(Source texts of formatted documents)
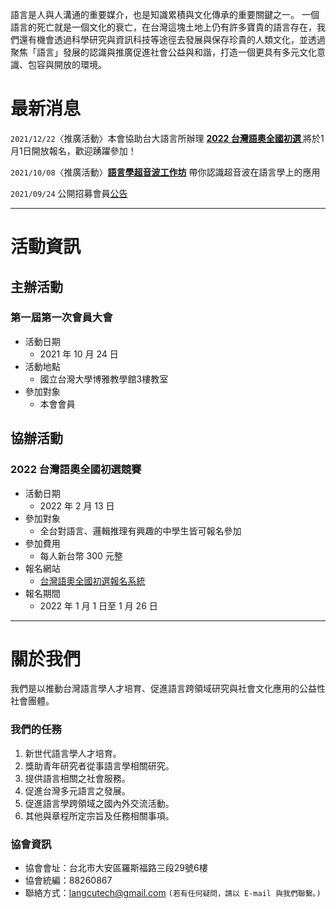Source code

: 
語言是人與人溝通的重要媒介，也是知識累積與文化傳承的重要關鍵之一。 
一個語言的死亡就是一個文化的衰亡，在台灣這塊土地上仍有許多寶貴的語言存在，我們還有機會透過科學研究與資訊科技等途徑去發展與保存珍貴的人類文化，並透過聚焦「語言」發展的認識與推廣促進社會公益與和諧，打造一個更具有多元文化意識、包容與開放的環境。



# 最新消息
`2021/12/22`〈推廣活動〉本會協助台大語言所辦理 **[ 2022 台灣語奧全國初選 ](https://lope.linguistics.ntu.edu.tw//ioltw/zh/)** 將於1月1日開放報名，歡迎踴躍參加！  

`2021/10/08`〈推廣活動〉**[語言學超音波工作坊](https://sbs-ntu.github.io/2021-ultrasound-workshop/)** 帶你認識超音波在語言學上的應用  

`2021/09/24` 公開招募會員[公告](/公開招募會員公告.pdf)  



***

# 活動資訊
## 主辦活動
### 第一屆第一次會員大會
- 活動日期
  - 2021 年 10 月 24 日
- 活動地點
  - 國立台灣大學博雅教學館3樓教室 
- 參加對象
  - 本會會員
  
  
## 協辦活動
### 2022 台灣語奧全國初選競賽 
- 活動日期
  - 2022 年 2 月 13 日
- 參加對象
  - 全台對語言、邏輯推理有興趣的中學生皆可報名參加
- 參加費用
  - 每人新台幣 300 元整
- 報名網站
  - [台灣語奧全國初選報名系統](https://reg.ioltw.org/)
- 報名期間 
  - 2022 年 1 月 1 日至 1 月 26 日 




***

# 關於我們

我們是以推動台灣語言學人才培育、促進語言跨領域研究與社會文化應用的公益性社會團體。   

### 我們的任務
1. 新世代語言學人才培育。
2. 獎助青年研究者從事語言學相關研究。
3. 提供語言相關之社會服務。
4. 促進台灣多元語言之發展。
5. 促進語言學跨領域之國內外交流活動。
6. 其他與章程所定宗旨及任務相關事項。

### 協會資訊
- 協會會址：台北市大安區羅斯福路三段29號6樓 
- 協會統編：88260867   
- 聯絡方式：langcutech@gmail.com
`(若有任何疑問，請以 E-mail 與我們聯繫。)`

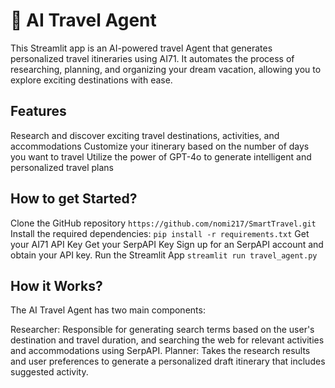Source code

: # 🛫 AI Travel Agent
This Streamlit app is an AI-powered travel Agent that generates personalized travel itineraries using AI71. It automates the process of researching, planning, and organizing your dream vacation, allowing you to explore exciting destinations with ease.

## Features
Research and discover exciting travel destinations, activities, and accommodations
Customize your itinerary based on the number of days you want to travel
Utilize the power of GPT-4o to generate intelligent and personalized travel plans

## How to get Started?
Clone the GitHub repository
`
https://github.com/nomi217/SmartTravel.git
`
Install the required dependencies:
`
pip install -r requirements.txt
`
Get your AI71 API Key
Get your SerpAPI Key
Sign up for an SerpAPI account and obtain your API key.
Run the Streamlit App
`
streamlit run travel_agent.py
`

## How it Works?
The AI Travel Agent has two main components:

Researcher: Responsible for generating search terms based on the user's destination and travel duration, and searching the web for relevant activities and accommodations using SerpAPI.
Planner: Takes the research results and user preferences to generate a personalized draft itinerary that includes suggested activity.
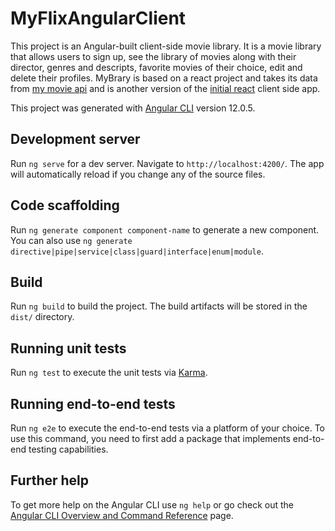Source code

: # MyFlixAngularClient
This project is an Angular-built client-side movie library. It is a movie library that allows users to sign up, see the library of movies along with their director, genres and descripts, favorite movies of their choice, edit and delete their profiles. MyBrary is based on a react project and takes its data from [my movie api](https://github.com/KumiGhardt/movie-api) and is another version of the [initial react](https://github.com/KumiGhardt/mybrary) client side app.

This project was generated with [Angular CLI](https://github.com/angular/angular-cli) version 12.0.5.

## Development server

Run `ng serve` for a dev server. Navigate to `http://localhost:4200/`. The app will automatically reload if you change any of the source files.

## Code scaffolding

Run `ng generate component component-name` to generate a new component. You can also use `ng generate directive|pipe|service|class|guard|interface|enum|module`.

## Build

Run `ng build` to build the project. The build artifacts will be stored in the `dist/` directory.

## Running unit tests

Run `ng test` to execute the unit tests via [Karma](https://karma-runner.github.io).

## Running end-to-end tests

Run `ng e2e` to execute the end-to-end tests via a platform of your choice. To use this command, you need to first add a package that implements end-to-end testing capabilities.

## Further help

To get more help on the Angular CLI use `ng help` or go check out the [Angular CLI Overview and Command Reference](https://angular.io/cli) page.
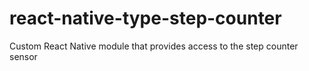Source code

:# react-native-type-step-counter
Custom React Native module that provides access to the step counter sensor

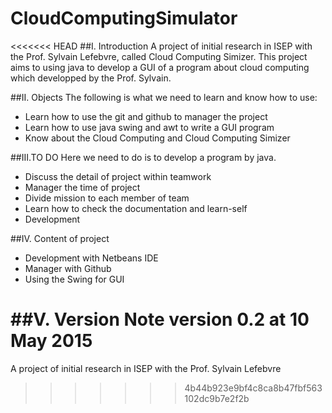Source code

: # CloudComputingSimulator
<<<<<<< HEAD
##I. Introduction
A project of initial research in ISEP with the Prof. Sylvain Lefebvre, called Cloud Computing Simizer. This project aims to using java to develop a GUI of a program about cloud computing which developped by the Prof. Sylvain.

##II. Objects
The following is what we need to learn and know how to use:

*	Learn how to use the git and github to manager the project
*	Learn how to use java swing and awt to write a GUI program
*	Know about the Cloud Computing and Cloud Computing Simizer

##III.TO DO
Here we need to do is to develop a program by java.

*	Discuss the detail of project within teamwork
*	Manager the time of project
*	Divide mission to each member of team
*	Learn how to check the documentation and learn-self
*	Development

##IV. Content of project
*	Development with Netbeans IDE
*	Manager with Github
*	Using the Swing for GUI

##V. Version Note
version 0.2 at 10 May 2015
=======
A project of initial research in ISEP with the Prof. Sylvain Lefebvre
>>>>>>> 4b44b923e9bf4c8ca8b47fbf563102dc9b7e2f2b
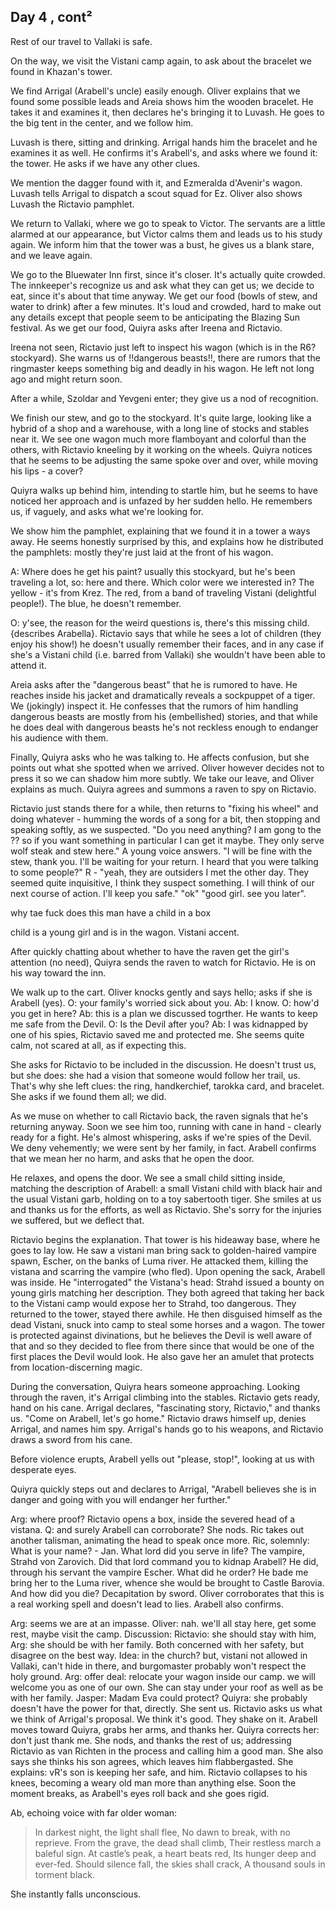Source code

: ## Day 4 , cont²
Rest of our travel to Vallaki is safe.

On the way, we visit the Vistani camp again, to ask about the bracelet we found in Khazan's tower.

We find Arrigal (Arabell's uncle) easily enough. Oliver explains that we found some possible leads and Areia shows him the wooden bracelet. He takes it and examines it, then declares he's bringing it to Luvash. He goes to the big tent in the center, and we follow him.

Luvash is there, sitting and drinking. Arrigal hands him the bracelet and he examines it as well. He confirms it's Arabell's, and asks where we found it: the tower. He asks if we have any other clues.

We mention the dagger found with it, and Ezmeralda d'Avenir's wagon. Luvash tells Arrigal to dispatch a scout squad for Ez. Oliver also shows Luvash the Rictavio pamphlet.

We return to Vallaki, where we go to speak to Victor. The servants are a little alarmed at our appearance, but Victor calms them and leads us to his study again. We inform him that the tower was a bust, he gives us a blank stare, and we leave again.

We go to the Bluewater Inn first, since it's closer. It's actually quite crowded. The innkeeper's recognize us and ask what they can get us; we decide to eat, since it's about that time anyway. We get our food (bowls of stew, and water to drink) after a few minutes. It's loud and crowded, hard to make out any details except that people seem to be anticipating the Blazing Sun festival. As we get our food, Quiyra asks after Ireena and Rictavio.

Ireena not seen, Rictavio just left to inspect his wagon (which is in the R6? stockyard). She warns us of !!dangerous beasts!!, there are rumors that the ringmaster keeps something big and deadly in his wagon. He left not long ago and might return soon.

After a while, Szoldar and Yevgeni enter; they give us a nod of recognition.

We finish our stew, and go to the stockyard. It's quite large, looking like a hybrid of a shop and a warehouse, with a long line of stocks and stables near it. We see one wagon much more flamboyant and colorful than the others, with Rictavio kneeling by it working on the wheels. Quiyra notices that he seems to be adjusting the same spoke over and over, while moving his lips - a cover?

Quiyra walks up behind him, intending to startle him, but he seems to have noticed her approach and is unfazed by her sudden hello. He remembers us, if vaguely, and asks what we're looking for.

We show him the pamphlet, explaining that we found it in a tower a ways away. He seems honestly surprised by this, and explains how he distributed the pamphlets: mostly they're just laid at the front of his wagon.

A: Where does he get his paint? usually this stockyard, but he's been traveling a lot, so: here and there. Which color were we interested in? The yellow - it's from Krez. The red, from a band of traveling Vistani (delightful people!). The blue, he doesn't remember.

O: y'see, the reason for the weird questions is, there's this missing child. {describes Arabella}. Rictavio says that while he sees a lot of children (they enjoy his show!) he doesn't usually remember their faces, and in any case if she's a Vistani child (i.e. barred from Vallaki) she wouldn't have been able to attend it.

Areia asks after the "dangerous beast" that he is rumored to have. He reaches inside his jacket and dramatically reveals a sockpuppet of a tiger. We (jokingly) inspect it. He confesses that the rumors of him handling dangerous beasts are mostly from his (embellished) stories, and that while he does deal with dangerous beasts he's not reckless enough to endanger his audience with them.

Finally, Quiyra asks who he was talking to. He affects confusion, but she points out what she spotted when we arrived. Oliver however decides not to press it so we can shadow him more subtly. We take our leave, and Oliver explains as much. Quiyra agrees and summons a raven to spy on Rictavio.

Rictavio just stands there for a while, then returns to "fixing his wheel" and doing whatever - humming the words of a song for a bit, then stopping and speaking softly, as we suspected. "Do you need anything? I am gong to the ?? so if you want something in particular I can get it maybe. They only serve wolf steak and stew here." A young voice answers. "I will be fine with the stew, thank you. I'll be waiting for your return. I heard that you were talking to some people?" R - "yeah, they are outsiders I met the other day. They seemed quite inquisitive, I think they suspect something. I will think of our next course of action. I'll keep you safe." "ok" "good girl. see you later".

why tae fuck does this man have a child in a box

child is a young girl and is in the wagon. Vistani accent.

After quickly chatting about whether to have the raven get the girl's attention (no need), Quiyra sends the raven to watch for Rictavio. He is on his way toward the inn.

We walk up to the cart. Oliver knocks gently and says hello; asks if she is Arabell (yes). O: your family's worried sick about you. Ab: I know. O: how'd you get in here? Ab: this is a plan we discussed togrther. He wants to keep me safe from the Devil. O: Is the Devil after you? Ab: I was kidnapped by one of his spies, Rictavio saved me and protected me. She seems quite calm, not scared at all, as if expecting this.

She asks for Rictavio to be included in the discussion. He doesn't trust us, but she does: she had a vision that someone would follow her trail, us. That's why she left clues: the ring, handkerchief, tarokka card, and bracelet. She asks if we found them all; we did.

As we muse on whether to call Rictavio back, the raven signals that he's returning anyway. Soon we see him too, running with cane in hand - clearly ready for a fight. He's almost whispering, asks if we're spies of the Devil. We deny vehemently; we were sent by her family, in fact. Arabell confirms that we mean her no harm, and asks that he open the door.

He relaxes, and opens the door. We see a small child sitting inside, matching the description of Arabell: a small Vistani child with black hair and the usual Vistani garb, holding on to a toy sabertooth tiger. She smiles at us and thanks us for the efforts, as well as Rictavio. She's sorry for the injuries we suffered, but we deflect that.

Rictavio begins the explanation. That tower is his hideaway base, where he goes to lay low. He saw a vistani man bring sack to golden-haired vampire spawn, Escher, on the banks of Luma river. He attacked them, killing the vistana and scarring the vampire (who fled). Upon opening the sack, Arabell was inside. He "interrogated" the Vistana's head: Strahd issued a bounty on young girls matching her description. They both agreed that taking her back to the Vistani camp would expose her to Strahd, too dangerous. They returned to the tower, stayed there awhile. He then disguised himself as the dead Vistani, snuck into camp to steal some horses and a wagon. The tower is protected against divinations, but he believes the Devil is well aware of that and so they decided to flee from there since that would be one of the first places the Devil would look. He also gave her an amulet that protects from location-discerning magic.

During the conversation, Quiyra hears someone approaching. Looking through the raven, it's Arrigal climbing into the stables. Rictavio gets ready, hand on his cane. Arrigal declares, "fascinating story, Rictavio," and thanks us. "Come on Arabell, let's go home." Rictavio draws himself up, denies Arrigal, and names him spy. Arrigal's hands go to his weapons, and Rictavio draws a sword from his cane.

Before violence erupts, Arabell yells out "please, stop!", looking at us with desperate eyes.

Quiyra quickly steps out and declares to Arrigal, "Arabell believes she is in danger and going with you will endanger her further."

Arg: where proof? Rictavio opens a box, inside the severed head of a vistana.
Q: and surely Arabell can corroborate? She nods.
Ric takes out another talisman, animating the head to speak once more.
Ric, solemnly: What is your name? - Jan.
What lord did you serve in life? The vampire, Strahd von Zarovich.
Did that lord command you to kidnap Arabell? He did, through his servant the vampire Escher.
What did he order? He bade me bring her to the Luma river, whence she would be brought to Castle Barovia.
And how did you die? Decapitation by sword.
Oliver corroborates that this is a real working spell and doesn't lead to lies.
Arabell also confirms.

Arg: seems we are at an impasse.
Oliver: nah. we'll all stay here, get some rest, maybe visit the camp.
Discussion: Rictavio: she should stay with him, Arg: she should be with her family. Both concerned with her safety, but disagree on the best way.
Idea: in the church? but, vistani not allowed in Vallaki, can't hide in there, and burgomaster probably won't respect the holy ground.
Arg: offer deal: relocate your wagon inside our camp. we will welcome you as one of our own. She can stay under your roof as well as be with her family.
Jasper: Madam Eva could protect?
Quiyra: she probably doesn't have the power for that, directly. She sent us.
Rictavio asks us what we think of Arrigal's proposal. We think it's good. They shake on it.
Arabell moves toward Quiyra, grabs her arms, and thanks her. Quiyra corrects her: don't just thank me. She nods, and thanks the rest of us; addressing Rictavio as van Richten in the process and calling him a good man. She also says she thinks his son agrees, which leaves him flabbergasted. She explains: vR's son is keeping her safe, and him. Rictavio collapses to his knees, becoming a weary old man more than anything else. Soon the moment breaks, as Arabell's eyes roll back and she goes rigid.

Ab, echoing voice with far older woman:
> In darkest night, the light shall flee,
> No dawn to break, with no reprieve.
> From the grave, the dead shall climb,
> Their restless march a baleful sign.
> At castle’s peak, a heart beats red,
> Its hunger deep and ever-fed.
> Should silence fall, the skies shall crack,
> A thousand souls in torment black.

She instantly falls unconscious.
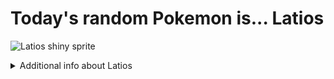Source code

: # Today's random Pokemon is... Latios

![Latios shiny sprite](https://raw.githubusercontent.com/PokeAPI/sprites/master/sprites/pokemon/shiny/381.png)

<details>
<summary>Additional info about Latios</summary>

| srpite type | image |
|------|------|
| back_default | ![Latios back_default sprite](https://raw.githubusercontent.com/PokeAPI/sprites/master/sprites/pokemon/back/381.png) |
| back_shiny | ![Latios back_shiny sprite](https://raw.githubusercontent.com/PokeAPI/sprites/master/sprites/pokemon/back/shiny/381.png) |
| front_default | ![Latios front_default sprite](https://raw.githubusercontent.com/PokeAPI/sprites/master/sprites/pokemon/381.png) | </details>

Action item: In these entries, some lines may contain the string "leads". Give the number of such lines and nothing more.

Problem solution: 2